_Task directions:_ Your answer must be an exact copy of every record below.

_Data to use:_
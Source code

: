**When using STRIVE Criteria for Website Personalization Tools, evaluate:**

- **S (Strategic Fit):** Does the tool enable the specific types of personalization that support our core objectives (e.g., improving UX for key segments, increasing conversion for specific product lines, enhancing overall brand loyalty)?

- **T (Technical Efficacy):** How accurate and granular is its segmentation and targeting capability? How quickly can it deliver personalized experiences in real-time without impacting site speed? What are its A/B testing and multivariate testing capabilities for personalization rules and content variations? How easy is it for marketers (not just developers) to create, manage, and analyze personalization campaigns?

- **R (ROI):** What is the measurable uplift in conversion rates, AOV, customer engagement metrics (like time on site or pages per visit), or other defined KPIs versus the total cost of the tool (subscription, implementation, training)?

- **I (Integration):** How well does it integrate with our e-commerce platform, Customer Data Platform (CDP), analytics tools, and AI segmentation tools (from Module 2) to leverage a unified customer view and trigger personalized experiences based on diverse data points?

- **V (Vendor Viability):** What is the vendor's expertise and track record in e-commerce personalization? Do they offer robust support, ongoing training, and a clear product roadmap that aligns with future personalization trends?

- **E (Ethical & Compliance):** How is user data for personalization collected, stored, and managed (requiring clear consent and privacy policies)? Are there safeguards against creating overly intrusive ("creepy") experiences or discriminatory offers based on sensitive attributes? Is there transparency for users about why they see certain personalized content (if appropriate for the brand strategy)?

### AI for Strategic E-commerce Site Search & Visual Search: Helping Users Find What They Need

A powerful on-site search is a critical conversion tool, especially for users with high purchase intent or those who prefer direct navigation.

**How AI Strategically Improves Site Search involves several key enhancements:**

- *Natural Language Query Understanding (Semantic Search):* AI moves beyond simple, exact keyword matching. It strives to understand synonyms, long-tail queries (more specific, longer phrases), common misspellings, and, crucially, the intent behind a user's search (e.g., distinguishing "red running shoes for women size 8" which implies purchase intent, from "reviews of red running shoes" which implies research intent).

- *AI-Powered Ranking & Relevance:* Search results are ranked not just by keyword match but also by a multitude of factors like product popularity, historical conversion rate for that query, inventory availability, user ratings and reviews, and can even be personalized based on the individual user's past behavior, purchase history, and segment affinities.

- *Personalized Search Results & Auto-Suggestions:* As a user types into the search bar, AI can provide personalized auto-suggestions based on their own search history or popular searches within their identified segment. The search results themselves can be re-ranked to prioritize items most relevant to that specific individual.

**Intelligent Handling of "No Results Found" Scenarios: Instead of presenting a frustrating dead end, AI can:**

_Written solution:_
Source code

:**When using STRIVE Criteria for Website Personalization Tools, evaluate:**

- **S (Strategic Fit):** Does the tool enable the specific types of personalization that support our core objectives (e.g., improving UX for key segments, increasing conversion for specific product lines, enhancing overall brand loyalty)?

- **T (Technical Efficacy):** How accurate and granular is its segmentation and targeting capability? How quickly can it deliver personalized experiences in real-time without impacting site speed? What are its A/B testing and multivariate testing capabilities for personalization rules and content variations? How easy is it for marketers (not just developers) to create, manage, and analyze personalization campaigns?

- **R (ROI):** What is the measurable uplift in conversion rates, AOV, customer engagement metrics (like time on site or pages per visit), or other defined KPIs versus the total cost of the tool (subscription, implementation, training)?

- **I (Integration):** How well does it integrate with our e-commerce platform, Customer Data Platform (CDP), analytics tools, and AI segmentation tools (from Module 2) to leverage a unified customer view and trigger personalized experiences based on diverse data points?

- **V (Vendor Viability):** What is the vendor's expertise and track record in e-commerce personalization? Do they offer robust support, ongoing training, and a clear product roadmap that aligns with future personalization trends?

- **E (Ethical & Compliance):** How is user data for personalization collected, stored, and managed (requiring clear consent and privacy policies)? Are there safeguards against creating overly intrusive ("creepy") experiences or discriminatory offers based on sensitive attributes? Is there transparency for users about why they see certain personalized content (if appropriate for the brand strategy)?

### AI for Strategic E-commerce Site Search & Visual Search: Helping Users Find What They Need

A powerful on-site search is a critical conversion tool, especially for users with high purchase intent or those who prefer direct navigation.

**How AI Strategically Improves Site Search involves several key enhancements:**

- *Natural Language Query Understanding (Semantic Search):* AI moves beyond simple, exact keyword matching. It strives to understand synonyms, long-tail queries (more specific, longer phrases), common misspellings, and, crucially, the intent behind a user's search (e.g., distinguishing "red running shoes for women size 8" which implies purchase intent, from "reviews of red running shoes" which implies research intent).

- *AI-Powered Ranking & Relevance:* Search results are ranked not just by keyword match but also by a multitude of factors like product popularity, historical conversion rate for that query, inventory availability, user ratings and reviews, and can even be personalized based on the individual user's past behavior, purchase history, and segment affinities.

- *Personalized Search Results & Auto-Suggestions:* As a user types into the search bar, AI can provide personalized auto-suggestions based on their own search history or popular searches within their identified segment. The search results themselves can be re-ranked to prioritize items most relevant to that specific individual.

**Intelligent Handling of "No Results Found" Scenarios: Instead of presenting a frustrating dead end, AI can:**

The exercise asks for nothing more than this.